MOSCOW — The Kremlin on Friday "categorically" rejected allegations of interfering in a 2019 U.K. election and said the claims will negatively impact Russia's relations with Britain.

"We consistently, categorically deny any possible involvement of the Russian Federation in interfering in any country's elections, including the U.K.," Kremlin spokesman Dmitry Peskov told reporters.

The British government accused "Russian actors" on Thursday of seeking to interfere in its last general election.

British Foreign Secretary Dominic Raab said in a written statement to lawmakers that it is "almost certain" that the unnamed individuals "sought to interfere" in the December 2019 election by amplifying online "illicitly acquired and leaked government documents." Raab also said there was an "ongoing criminal investigation" into how the documents were obtained.

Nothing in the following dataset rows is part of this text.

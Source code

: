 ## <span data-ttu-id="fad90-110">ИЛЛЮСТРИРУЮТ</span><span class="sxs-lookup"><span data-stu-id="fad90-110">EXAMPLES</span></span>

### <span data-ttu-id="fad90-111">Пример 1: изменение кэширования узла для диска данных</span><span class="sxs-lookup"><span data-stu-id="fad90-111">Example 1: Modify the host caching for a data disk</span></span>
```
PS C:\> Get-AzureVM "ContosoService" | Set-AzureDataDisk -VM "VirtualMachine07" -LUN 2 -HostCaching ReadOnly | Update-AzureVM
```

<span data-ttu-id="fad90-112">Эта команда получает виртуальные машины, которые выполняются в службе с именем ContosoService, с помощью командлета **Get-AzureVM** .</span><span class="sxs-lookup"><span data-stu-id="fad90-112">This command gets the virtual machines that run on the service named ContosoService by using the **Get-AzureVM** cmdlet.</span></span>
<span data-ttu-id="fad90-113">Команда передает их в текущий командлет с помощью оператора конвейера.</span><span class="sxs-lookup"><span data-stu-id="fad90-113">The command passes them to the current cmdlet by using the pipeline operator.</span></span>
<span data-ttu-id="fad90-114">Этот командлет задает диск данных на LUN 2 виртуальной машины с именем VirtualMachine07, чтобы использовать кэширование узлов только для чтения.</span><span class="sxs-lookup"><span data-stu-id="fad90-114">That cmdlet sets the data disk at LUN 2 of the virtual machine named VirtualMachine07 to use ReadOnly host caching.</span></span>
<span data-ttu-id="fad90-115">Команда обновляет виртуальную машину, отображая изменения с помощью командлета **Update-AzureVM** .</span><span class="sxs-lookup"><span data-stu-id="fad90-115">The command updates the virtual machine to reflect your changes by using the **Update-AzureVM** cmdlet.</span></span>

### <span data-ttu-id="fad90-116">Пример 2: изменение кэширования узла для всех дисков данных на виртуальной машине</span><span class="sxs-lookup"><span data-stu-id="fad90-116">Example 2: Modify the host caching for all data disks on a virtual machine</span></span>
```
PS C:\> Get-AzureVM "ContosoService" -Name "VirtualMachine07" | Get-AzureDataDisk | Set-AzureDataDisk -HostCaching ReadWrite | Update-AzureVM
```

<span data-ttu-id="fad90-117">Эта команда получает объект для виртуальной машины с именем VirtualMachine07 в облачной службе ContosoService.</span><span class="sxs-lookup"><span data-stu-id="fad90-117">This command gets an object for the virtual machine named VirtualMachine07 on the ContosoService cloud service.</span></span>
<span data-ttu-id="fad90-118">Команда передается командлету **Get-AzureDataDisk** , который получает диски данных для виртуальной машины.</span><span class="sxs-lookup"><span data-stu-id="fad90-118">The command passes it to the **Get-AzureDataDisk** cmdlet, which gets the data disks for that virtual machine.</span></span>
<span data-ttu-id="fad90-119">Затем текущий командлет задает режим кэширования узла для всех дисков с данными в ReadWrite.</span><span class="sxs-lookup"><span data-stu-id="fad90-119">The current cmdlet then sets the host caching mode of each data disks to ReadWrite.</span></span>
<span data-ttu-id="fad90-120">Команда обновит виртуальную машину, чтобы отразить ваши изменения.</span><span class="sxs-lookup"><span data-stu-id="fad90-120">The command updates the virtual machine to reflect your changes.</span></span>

Russian Foreign Ministry spokeswoman Maria Zakharova on Thursday slammed Raab's statement as "vague and contradictory" and called on the U.K. to "produce facts" supporting the allegations.

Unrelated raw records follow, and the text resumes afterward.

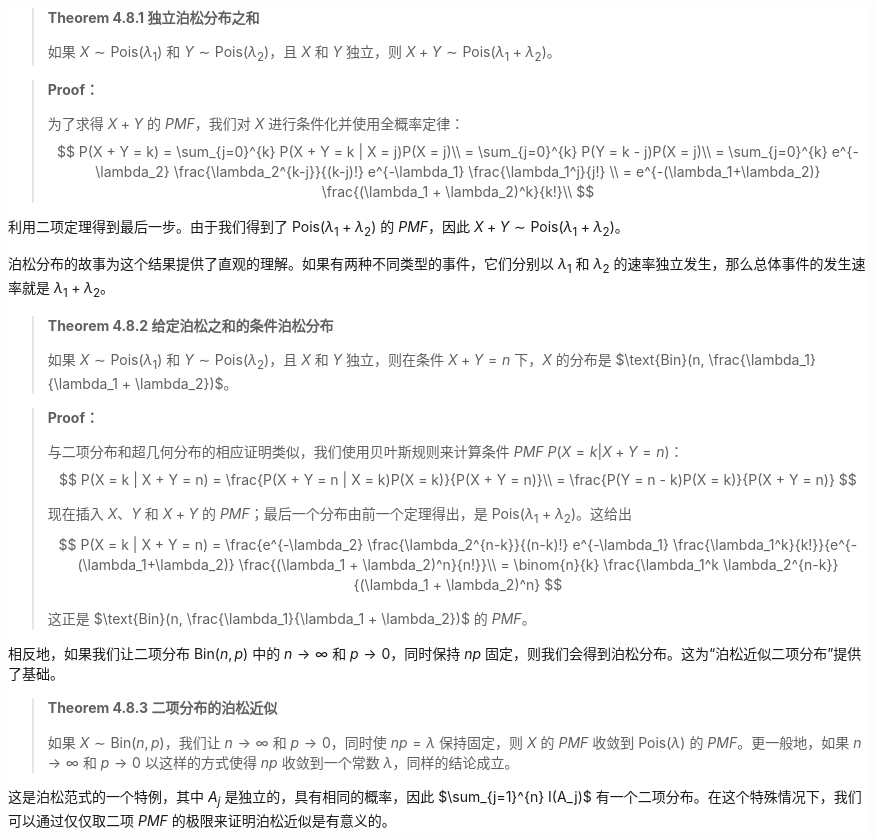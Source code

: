 > **Theorem 4.8.1 独立泊松分布之和**
>
> 如果 $X \sim \text{Pois}(\lambda_1)$ 和 $Y \sim \text{Pois}(\lambda_2)$，且 $X$ 和 $Y$ 独立，则 $X + Y \sim \text{Pois}(\lambda_1 + \lambda_2)$。

> **Proof：**
>
> 为了求得 $X+Y$ 的 $PMF$，我们对 $X$ 进行条件化并使用全概率定律：
> $$
> P(X + Y = k) = \sum_{j=0}^{k} P(X + Y = k | X = j)P(X = j)\\
> = \sum_{j=0}^{k} P(Y = k - j)P(X = j)\\
> = \sum_{j=0}^{k} e^{-\lambda_2} \frac{\lambda_2^{k-j}}{(k-j)!} e^{-\lambda_1} \frac{\lambda_1^j}{j!} \\
> = e^{-(\lambda_1+\lambda_2)} \frac{(\lambda_1 + \lambda_2)^k}{k!}\\
> $$

利用二项定理得到最后一步。由于我们得到了 $\text{Pois}(\lambda_1 + \lambda_2)$ 的 $PMF$，因此 $X + Y \sim \text{Pois}(\lambda_1 + \lambda_2)$。

泊松分布的故事为这个结果提供了直观的理解。如果有两种不同类型的事件，它们分别以 $\lambda_1$ 和 $\lambda_2$ 的速率独立发生，那么总体事件的发生速率就是 $\lambda_1 + \lambda_2$。

> **Theorem 4.8.2 给定泊松之和的条件泊松分布**
>
> 如果 $X \sim \text{Pois}(\lambda_1)$ 和 $Y \sim \text{Pois}(\lambda_2)$，且 $X$ 和 $Y$ 独立，则在条件 $X + Y = n$ 下，$X$ 的分布是 $\text{Bin}(n, \frac{\lambda_1}{\lambda_1 + \lambda_2})$。

> **Proof：**
>
> 与二项分布和超几何分布的相应证明类似，我们使用贝叶斯规则来计算条件 $PMF$ $P(X = k | X + Y = n)$：
> $$
> P(X = k | X + Y = n) = \frac{P(X + Y = n | X = k)P(X = k)}{P(X + Y = n)}\\
> = \frac{P(Y = n - k)P(X = k)}{P(X + Y = n)} 
> $$
>
> 现在插入 $X$、$Y$ 和 $X + Y$ 的 $PMF$；最后一个分布由前一个定理得出，是 $\text{Pois}(\lambda_1 + \lambda_2)$。这给出
> $$
> P(X = k | X + Y = n) = \frac{e^{-\lambda_2} \frac{\lambda_2^{n-k}}{(n-k)!} e^{-\lambda_1} \frac{\lambda_1^k}{k!}}{e^{-(\lambda_1+\lambda_2)} \frac{(\lambda_1 + \lambda_2)^n}{n!}}\\
> = \binom{n}{k} \frac{\lambda_1^k \lambda_2^{n-k}}{(\lambda_1 + \lambda_2)^n} 
> $$
>
>
> 这正是 $\text{Bin}(n, \frac{\lambda_1}{\lambda_1 + \lambda_2})$ 的 $PMF$。

相反地，如果我们让二项分布 $\text{Bin}(n, p)$ 中的 $n \rightarrow \infty$ 和 $p \rightarrow 0$，同时保持 $np$ 固定，则我们会得到泊松分布。这为“泊松近似二项分布”提供了基础。

> **Theorem  4.8.3 二项分布的泊松近似**
>
> 如果 $X \sim \text{Bin}(n, p)$，我们让 $n \rightarrow \infty$ 和 $p \rightarrow 0$，同时使 $np = \lambda$ 保持固定，则 $X$ 的 $PMF$ 收敛到 $\text{Pois}(\lambda)$ 的 $PMF$。更一般地，如果 $n \rightarrow \infty$ 和 $p \rightarrow 0$ 以这样的方式使得 $np$ 收敛到一个常数 $\lambda$，同样的结论成立。

这是泊松范式的一个特例，其中 $A_j$ 是独立的，具有相同的概率，因此 $\sum_{j=1}^{n} I(A_j)$ 有一个二项分布。在这个特殊情况下，我们可以通过仅仅取二项 $PMF$ 的极限来证明泊松近似是有意义的。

"On the one hand, there is no proof, on the other, some possible retaliatory measures are mentioned," Zakharova said at her weekly media briefing. "These are mutually exclusive things."

Peskov said Friday that the accusations will "negatively impact the bilateral Russia-U.K. relations," adding that "the British side can hardly do anything to exacerbate the nature of bilateral relations."